ABOUT

NA — نَـ

NA takes its name from the Arabic prefix نَـ (nā-), the marker of collective action in the present tense. Where I am making is ana aamal (أنا أعمل), we are making is nahnu naamal (نحن نعمل). The studio is built on that shift: from the individual to the collective, and from isolated objects to the ecosystems they belong to.

NA is a design practice grounded in research, collaboration, and making. It holds that no product is the work of a single hand, and no material exists apart from people, place, and environment. The aim is justice in collective making: fair credit for makers, honest relationships with materials, and design that connects past craft knowledge with present needs.

Approach

Work at NA moves between maker, material, environment, and user. Projects begin with listening: to craftspeople, historians, communities, and the landscapes materials come from. Research includes archival work, field documentation, prototyping, and dialogue across disciplines.

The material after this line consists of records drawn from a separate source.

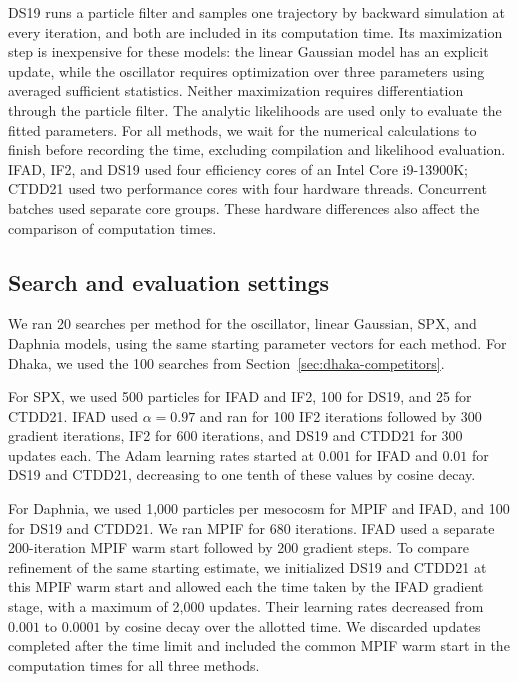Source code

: \documentclass[11pt]{article}
\theoremstyle{thmstylethree}%
\begin{document}
DS19 runs a particle filter and samples one trajectory by backward
simulation at every iteration, and both are included in its computation
time. Its maximization step is inexpensive for these models: the linear
Gaussian model has an explicit update, while the oscillator requires
optimization over three parameters using averaged sufficient statistics.
Neither maximization requires differentiation through the particle filter.
The analytic likelihoods are used only to evaluate the fitted parameters.
For all methods, we wait for the numerical calculations to finish before
recording the time, excluding compilation and likelihood evaluation.
IFAD, IF2, and DS19 used four efficiency cores of an Intel Core i9-13900K;
CTDD21 used two performance cores with four hardware threads.
Concurrent batches used separate core groups. These hardware differences
also affect the comparison of computation times.

\subsection{Search and evaluation settings}
\label{sec:benchmark-settings}

We ran 20 searches per method for the oscillator, linear Gaussian, SPX,
and Daphnia models, using the same starting parameter vectors for each
method. For Dhaka, we used the 100 searches from
Section~\ref{sec:dhaka-competitors}.

For SPX, we used 500 particles for IFAD and IF2, 100 for DS19, and 25
for CTDD21. IFAD used $\alpha=0.97$ and ran for 100 IF2 iterations followed by 300 gradient
iterations, IF2 for 600 iterations, and DS19 and CTDD21 for 300 updates
each. The Adam learning rates started at $0.001$ for IFAD and $0.01$
for DS19 and CTDD21, decreasing to one tenth of these values by cosine decay.

For Daphnia, we used 1,000 particles per mesocosm for MPIF and IFAD,
and 100 for DS19 and CTDD21. We ran MPIF for 680 iterations.
IFAD used a separate 200-iteration MPIF warm start followed by 200
gradient steps. To compare refinement of the same starting estimate,
we initialized DS19 and CTDD21 at this MPIF warm start and allowed each
the time taken by the IFAD gradient stage, with a maximum of 2,000 updates.
Their learning rates decreased from $0.001$ to $0.0001$ by cosine decay
over the allotted time. We discarded updates completed after the time
limit and included the common MPIF warm start in the computation times
for all three methods.
\end{document}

Design here is not only form-giving. It is a way to understand how things are made, who makes them, and what stories products carry when they reach the world. The practice seeks a hybrid method—honouring tradition while testing new tools, structures, and systems for sustainability and inclusion.

This site documents process and method as much as finished work: research paths, material trials, collaborations, and the thinking behind each project. It is a space to trace how ideas move from context to object, and how objects, in turn, can speak back to the conditions that shaped them.

HUDA

Huda Kalash is a Palestinian product designer whose practice is rooted in craft, material knowledge, and collective making. Raised in a rural family of makers, she grew up observing her grandmother’s embroidery and knitting alongside her father’s carpentry and calligraphy—experiences that continue to shape her approach to design.

She studied Industrial Design at Bezalel Academy of Arts and Design, graduating in 2019, before working at the Palestinian Museum. Her work there deepened an ongoing commitment to the preservation and documentation of Palestinian craft practices. She later contributed craft manuals for UNESCO and taught design thinking and textile technologies at Dar al-Kalima University.

In 2019, she founded the idea and methodology behind NA (نَـ, Nah), an ongoing practice centred on collective making, research, and material exploration.

Huda completed her MA in Design Products at Royal College of Art, where she continued developing a practice grounded in research, collaboration, and hands-on experimentation. Her work connects historical craft knowledge with contemporary design through archival research, storytelling, and collaboration with makers and craftspeople.

Across studio practice, teaching, museum work, and documentation, she works toward forms of design that are materially aware, socially grounded, and culturally sustained.